Many new secure ID system implementations are using both biometrics and smart cards to improve the security and privacy of the ID system.
- ANSI-INCITS 358-2002, BioAPI Specification – (ISO/IEC 19784-1). BioAPI is intended to provide a high-level generic biometric authentication model–one suited for any form of biometric technology. It covers the basic functions of enrollment, verification, and identification, and includes a database interface to allow a biometric service provider (BSP) to manage the technology device and identification population for optimum performance. It also provides primitives that allow the application to separately manage the capture of samples on a client workstation, and the enrollment, verification, and identification functions on a server. The BioAPI framework has been ported to Win32, Linux, UNIX, and WinCE. Note that BioAPI is not optimum for a microcontroller environment such as might be embedded within a door access control reader unit or within a smart card processor. BioAPI is more suitable when there is a general-purpose computer available.
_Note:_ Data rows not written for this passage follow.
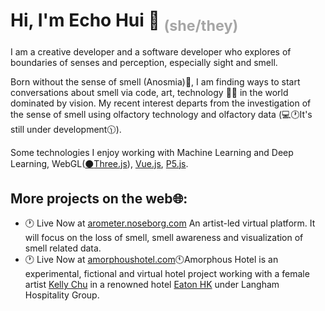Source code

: # Hi, I'm Echo Hui :nose: <span style="color: #a6a6a6"><sub>(she/they)</sub></span>
I am a creative developer and a software developer who explores of boundaries of senses and perception, especially sight and smell.

Born without the sense of smell (Anosmia):nose:, I am finding ways to start conversations about smell via code, art, technology :technologist: in the world dominated by vision. My recent interest departs from the investigation of the sense of smell using olfactory technology and olfactory data (:computer::clock1:It's still under development:clock1130:).

Some technologies I enjoy working with Machine Learning and Deep Learning, WebGL([:black_circle:Three.js](https://threejs.org/)), [Vue.js](https://vuejs.org/), [P5.js](https://p5js.org/).

## More projects on the web:globe_with_meridians::
- :clock1: Live Now at [arometer.noseborg.com](https://arometer.noseborg.com/) An artist-led virtual platform. It will focus on the loss of smell, smell awareness and visualization of smell related data.
- :clock1: Live Now at [amorphoushotel.com](https://www.amorphoushotel.com/):clock11:Amorphous Hotel is an experimental, fictional and virtual hotel project working with a female artist [Kelly Chu](https://www.chukellychu.com) in a renowned hotel [Eaton HK](https://www.eatonworkshop.com/) under Langham Hospitality Group.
- ANSI-INCITS 398, Common Biometric Exchange Formats Framework (CBEFF) – (ISO/IEC 19785-1). The Common Biometric Exchange Formats Framework (CBEFF) describes a set of data elements necessary to support biometric technologies and exchange data in a common way. These data can be placed in a single file used to exchange biometric information between different system components or between systems. The result promotes interoperability of biometric-based application programs and systems developed by different vendors by allowing biometric data interchange. This specification is a revised (and augmented) version of the original CBEFF, the Common Biometric Exchange File Format, originally published as NISTIR 6529.
- ANSI-INCITS Biometric Data Format Interchange Standards. ANSI-INCITS has created a series of standards specifying the interchange format for the exchange of biometric data. These standards specify a data record interchange format for storing, recording, and transmitting the information from a biometric sample within a CBEFF data structure. The ANSI-INCITS published data interchange standards are shown below. The ISO equivalent standards for each are in process but not yet finalized.
- ANSI-INCITS 377-2004 – Finger Pattern Based Interchange Format
- ANSI-INCITS 378-2004 – Finger Minutiae Format for Data Interchange
- ANSI-INCITS 379-2004 – Iris Interchange Format
- ANSI-INCITS 381-2004 – Finger Image Based Interchange Format
- ANSI-INCITS 385-2004 – Face Recognition Format for Data Interchange
- ANSI-INCITS 395-2005 – Signature/Sign Image Based Interchange Format
- ANSI-INCITS 396-2004 – Hand Geometry Interchange Format
- ISO/IEC 19794 series on biometric data interchange formats. Part 1 is the framework, Part 2 defines the finger minutiae data, Part 3 defines the finger pattern spectral data, Part 4 defines the finger image data, Part 5 defines the face image data, Part 6 defines the iris image data, and still in development, Part 7 will define the signature/sign time series data, Part 8 will define the finger pattern skeletal data and Part 8 will define the vascular image data.